→ Input data
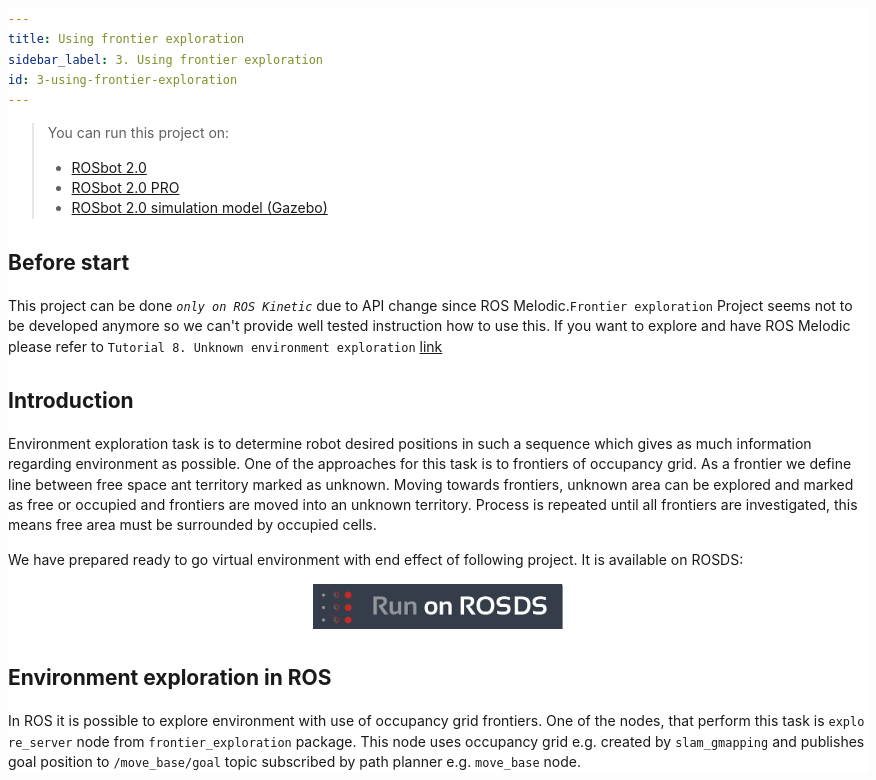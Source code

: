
 ```yaml
---
title: Using frontier exploration
sidebar_label: 3. Using frontier exploration
id: 3-using-frontier-exploration
---
```


> You can run this project on:
>
> - [ROSbot 2.0](https://store.husarion.com/products/rosbot)
> - [ROSbot 2.0 PRO](https://store.husarion.com/collections/dev-kits/products/rosbot-pro)
> - [ROSbot 2.0 simulation model (Gazebo)](https://github.com/husarion/rosbot_description)

## Before start 

This project can be done _`only on ROS Kinetic`_ due to API change since ROS Melodic.`Frontier exploration` Project seems not to be developed anymore so we can't provide well tested instruction how to use this. If you want to explore and have ROS Melodic please refer to `Tutorial 8. Unknown environment exploration` [link](https://husarion.com/tutorials/ros-tutorials/8-unknown-environment-exploration/)

## Introduction

Environment exploration task is to determine robot desired positions in
such a sequence which gives as much information regarding environment as
possible. One of the approaches for this task is to frontiers of
occupancy grid. As a frontier we define line between free space ant
territory marked as unknown. Moving towards frontiers, unknown area can
be explored and marked as free or occupied and frontiers are moved into
an unknown territory. Process is repeated until all frontiers are
investigated, this means free area must be surrounded by occupied cells.

We have prepared ready to go virtual environment with end effect of following project. It is available on ROSDS:

<div><center>
<a href="http://www.rosject.io/l/b97ec47/">
<img alt="run-on-ROSDS" src="/docs/assets/img/ros/Run-on-ROSDS-button.png" width="250px"/></a>
</center></div>

## Environment exploration in ROS

In ROS it is possible to explore environment with use of occupancy grid
frontiers. One of the nodes, that perform this task is `explore_server`
node from `frontier_exploration` package. This node uses occupancy grid
e.g. created by `slam_gmapping` and publishes goal position to
`/move_base/goal` topic subscribed by path planner e.g. `move_base`
node.
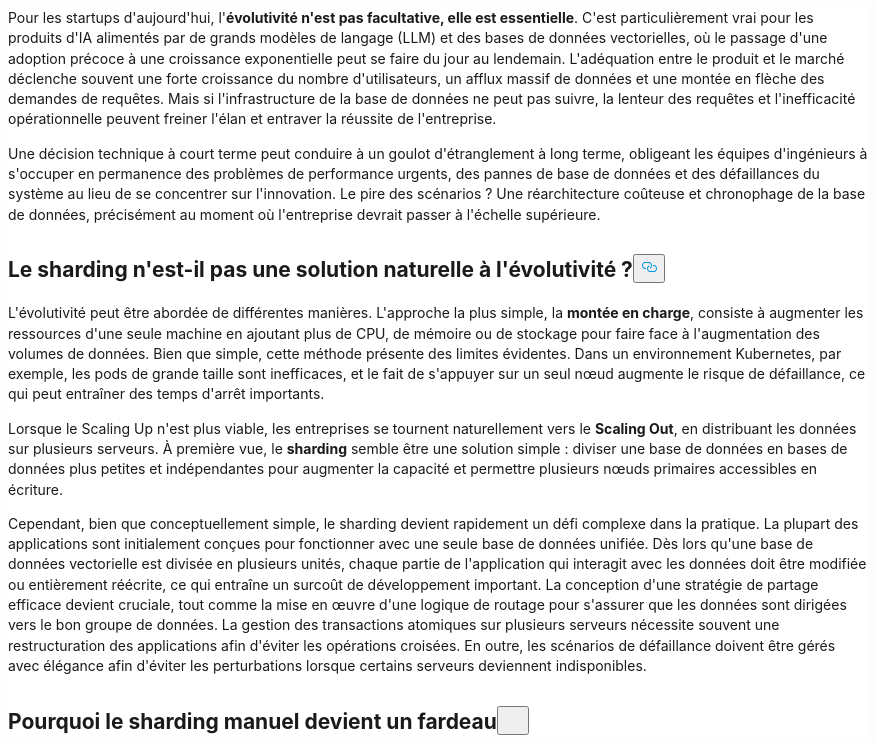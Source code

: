 <p>Pour les startups d'aujourd'hui, l'<strong>évolutivité n'est pas facultative, elle est essentielle</strong>. C'est particulièrement vrai pour les produits d'IA alimentés par de grands modèles de langage (LLM) et des bases de données vectorielles, où le passage d'une adoption précoce à une croissance exponentielle peut se faire du jour au lendemain. L'adéquation entre le produit et le marché déclenche souvent une forte croissance du nombre d'utilisateurs, un afflux massif de données et une montée en flèche des demandes de requêtes. Mais si l'infrastructure de la base de données ne peut pas suivre, la lenteur des requêtes et l'inefficacité opérationnelle peuvent freiner l'élan et entraver la réussite de l'entreprise.</p>
<p>Une décision technique à court terme peut conduire à un goulot d'étranglement à long terme, obligeant les équipes d'ingénieurs à s'occuper en permanence des problèmes de performance urgents, des pannes de base de données et des défaillances du système au lieu de se concentrer sur l'innovation. Le pire des scénarios ? Une réarchitecture coûteuse et chronophage de la base de données, précisément au moment où l'entreprise devrait passer à l'échelle supérieure.</p>
<h2 id="Isn’t-Sharding-a-Natural-Solution-to-Scalability" class="common-anchor-header">Le sharding n'est-il pas une solution naturelle à l'évolutivité ?<button data-href="#Isn’t-Sharding-a-Natural-Solution-to-Scalability" class="anchor-icon" translate="no">
      <svg translate="no"
        aria-hidden="true"
        focusable="false"
        height="20"
        version="1.1"
        viewBox="0 0 16 16"
        width="16"
      >
        <path
          fill="#0092E4"
          fill-rule="evenodd"
          d="M4 9h1v1H4c-1.5 0-3-1.69-3-3.5S2.55 3 4 3h4c1.45 0 3 1.69 3 3.5 0 1.41-.91 2.72-2 3.25V8.59c.58-.45 1-1.27 1-2.09C10 5.22 8.98 4 8 4H4c-.98 0-2 1.22-2 2.5S3 9 4 9zm9-3h-1v1h1c1 0 2 1.22 2 2.5S13.98 12 13 12H9c-.98 0-2-1.22-2-2.5 0-.83.42-1.64 1-2.09V6.25c-1.09.53-2 1.84-2 3.25C6 11.31 7.55 13 9 13h4c1.45 0 3-1.69 3-3.5S14.5 6 13 6z"
        ></path>
      </svg>
    </button></h2><p>L'évolutivité peut être abordée de différentes manières. L'approche la plus simple, la <strong>montée en charge</strong>, consiste à augmenter les ressources d'une seule machine en ajoutant plus de CPU, de mémoire ou de stockage pour faire face à l'augmentation des volumes de données. Bien que simple, cette méthode présente des limites évidentes. Dans un environnement Kubernetes, par exemple, les pods de grande taille sont inefficaces, et le fait de s'appuyer sur un seul nœud augmente le risque de défaillance, ce qui peut entraîner des temps d'arrêt importants.</p>
<p>Lorsque le Scaling Up n'est plus viable, les entreprises se tournent naturellement vers le <strong>Scaling Out</strong>, en distribuant les données sur plusieurs serveurs. À première vue, le <strong>sharding</strong> semble être une solution simple : diviser une base de données en bases de données plus petites et indépendantes pour augmenter la capacité et permettre plusieurs nœuds primaires accessibles en écriture.</p>
<p>Cependant, bien que conceptuellement simple, le sharding devient rapidement un défi complexe dans la pratique. La plupart des applications sont initialement conçues pour fonctionner avec une seule base de données unifiée. Dès lors qu'une base de données vectorielle est divisée en plusieurs unités, chaque partie de l'application qui interagit avec les données doit être modifiée ou entièrement réécrite, ce qui entraîne un surcoût de développement important. La conception d'une stratégie de partage efficace devient cruciale, tout comme la mise en œuvre d'une logique de routage pour s'assurer que les données sont dirigées vers le bon groupe de données. La gestion des transactions atomiques sur plusieurs serveurs nécessite souvent une restructuration des applications afin d'éviter les opérations croisées. En outre, les scénarios de défaillance doivent être gérés avec élégance afin d'éviter les perturbations lorsque certains serveurs deviennent indisponibles.</p>
<h2 id="Why-Manual-Sharding-Becomes-a-Burden" class="common-anchor-header">Pourquoi le sharding manuel devient un fardeau<button data-href="#Why-Manual-Sharding-Becomes-a-Burden" class="anchor-icon" translate="no">
      <svg translate="no"
        aria-hidden="true"
        focusable="false"
        height="20"
        version="1.1"
        viewBox="0 0 16 16"
        width="16"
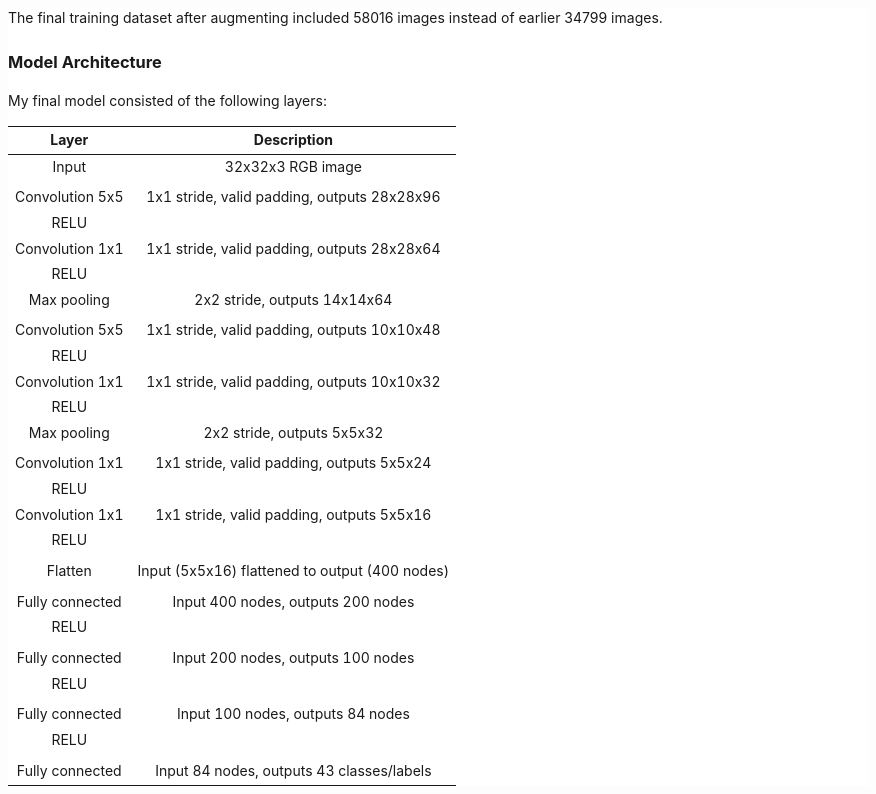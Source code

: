 The final training dataset after augmenting included 58016 images instead of earlier 34799 images.



### Model Architecture

My final model consisted of the following layers:

| Layer         		|     Description	        					|
|:---------------------:|:---------------------------------------------:|
| Input         		| 32x32x3 RGB image   							                |
|                   |                                                   |
| Convolution 5x5   | 1x1 stride, valid padding, outputs 28x28x96 	    |
| RELU					    |												                            |
| Convolution 1x1   | 1x1 stride, valid padding, outputs 28x28x64       |
| RELU              |                                                   |
| Max pooling	      | 2x2 stride,  outputs 14x14x64 			            	|
|                   |                                                   |
| Convolution 5x5   | 1x1 stride, valid padding, outputs 10x10x48 	    |
| RELU					    |												                            |
| Convolution 1x1   | 1x1 stride, valid padding, outputs 10x10x32       |
| RELU              |                                                   |
| Max pooling	      | 2x2 stride,  outputs 5x5x32   			            	|
|                   |                                                   |
| Convolution 1x1   | 1x1 stride, valid padding, outputs 5x5x24 	      |
| RELU					    |												                            |
| Convolution 1x1   | 1x1 stride, valid padding, outputs 5x5x16         |
| RELU              |                                                   |
|                   |                                                   |
| Flatten           | Input (5x5x16) flattened to output (400 nodes)    |
|                   |                                                   |
| Fully connected		| Input 400 nodes, outputs 200 nodes  							|
| RELU              |                                                   |
|                   |                                                   |
| Fully connected   | Input 200 nodes, outputs 100 nodes                |
| RELU              |                                                   |
|                   |                                                   |
| Fully connected   | Input 100 nodes, outputs 84 nodes                 |
| RELU              |                                                   |
|                   |                                                   |
| Fully connected   | Input 84 nodes, outputs 43 classes/labels         |
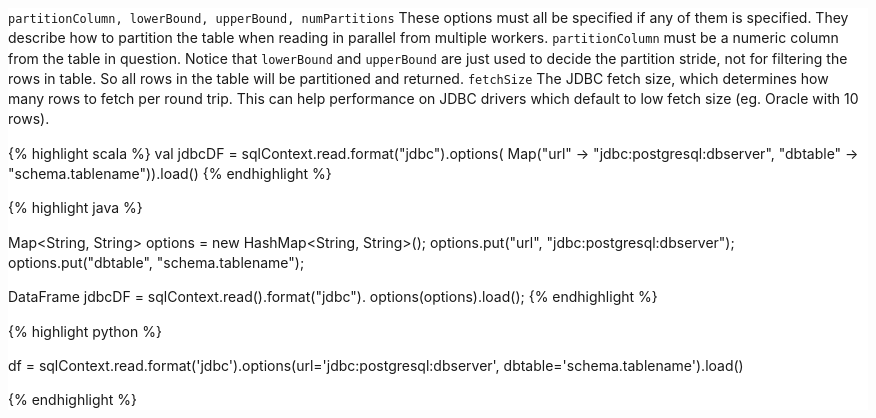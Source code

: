   <tr>
    <td><code>partitionColumn, lowerBound, upperBound, numPartitions</code></td>
    <td>
      These options must all be specified if any of them is specified. They describe how to
      partition the table when reading in parallel from multiple workers.
      <code>partitionColumn</code> must be a numeric column from the table in question. Notice
      that <code>lowerBound</code> and <code>upperBound</code> are just used to decide the
      partition stride, not for filtering the rows in table. So all rows in the table will be
      partitioned and returned.
    </td>
  </tr>
  
  <tr>
    <td><code>fetchSize</code></td>
    <td>
      The JDBC fetch size, which determines how many rows to fetch per round trip. This can help performance on JDBC drivers which default to low fetch size (eg. Oracle with 10 rows).
    </td>
  </tr>
</table>

<div class="codetabs">

<div data-lang="scala"  markdown="1">

{% highlight scala %}
val jdbcDF = sqlContext.read.format("jdbc").options(
  Map("url" -> "jdbc:postgresql:dbserver",
  "dbtable" -> "schema.tablename")).load()
{% endhighlight %}

</div>

<div data-lang="java"  markdown="1">

{% highlight java %}

Map<String, String> options = new HashMap<String, String>();
options.put("url", "jdbc:postgresql:dbserver");
options.put("dbtable", "schema.tablename");

DataFrame jdbcDF = sqlContext.read().format("jdbc"). options(options).load();
{% endhighlight %}


</div>

<div data-lang="python"  markdown="1">

{% highlight python %}

df = sqlContext.read.format('jdbc').options(url='jdbc:postgresql:dbserver', dbtable='schema.tablename').load()

{% endhighlight %}

</div>

<div data-lang="r"  markdown="1">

→ Exercise
With the pictures omitted, set down each line exactly, starting at the first line of the records above and ending with the line that contains "be explored and".

→ Worked solution
Source code

:
 ```yaml
---
title: Using frontier exploration
sidebar_label: 3. Using frontier exploration
id: 3-using-frontier-exploration
---
```


> You can run this project on:
>
> - [ROSbot 2.0](https://store.husarion.com/products/rosbot)
> - [ROSbot 2.0 PRO](https://store.husarion.com/collections/dev-kits/products/rosbot-pro)
> - [ROSbot 2.0 simulation model (Gazebo)](https://github.com/husarion/rosbot_description)

## Before start 

This project can be done _`only on ROS Kinetic`_ due to API change since ROS Melodic.`Frontier exploration` Project seems not to be developed anymore so we can't provide well tested instruction how to use this. If you want to explore and have ROS Melodic please refer to `Tutorial 8. Unknown environment exploration` [link](https://husarion.com/tutorials/ros-tutorials/8-unknown-environment-exploration/)

## Introduction

Environment exploration task is to determine robot desired positions in
such a sequence which gives as much information regarding environment as
possible. One of the approaches for this task is to frontiers of
occupancy grid. As a frontier we define line between free space ant
territory marked as unknown. Moving towards frontiers, unknown area can
be explored and marked as free or occupied and frontiers are moved into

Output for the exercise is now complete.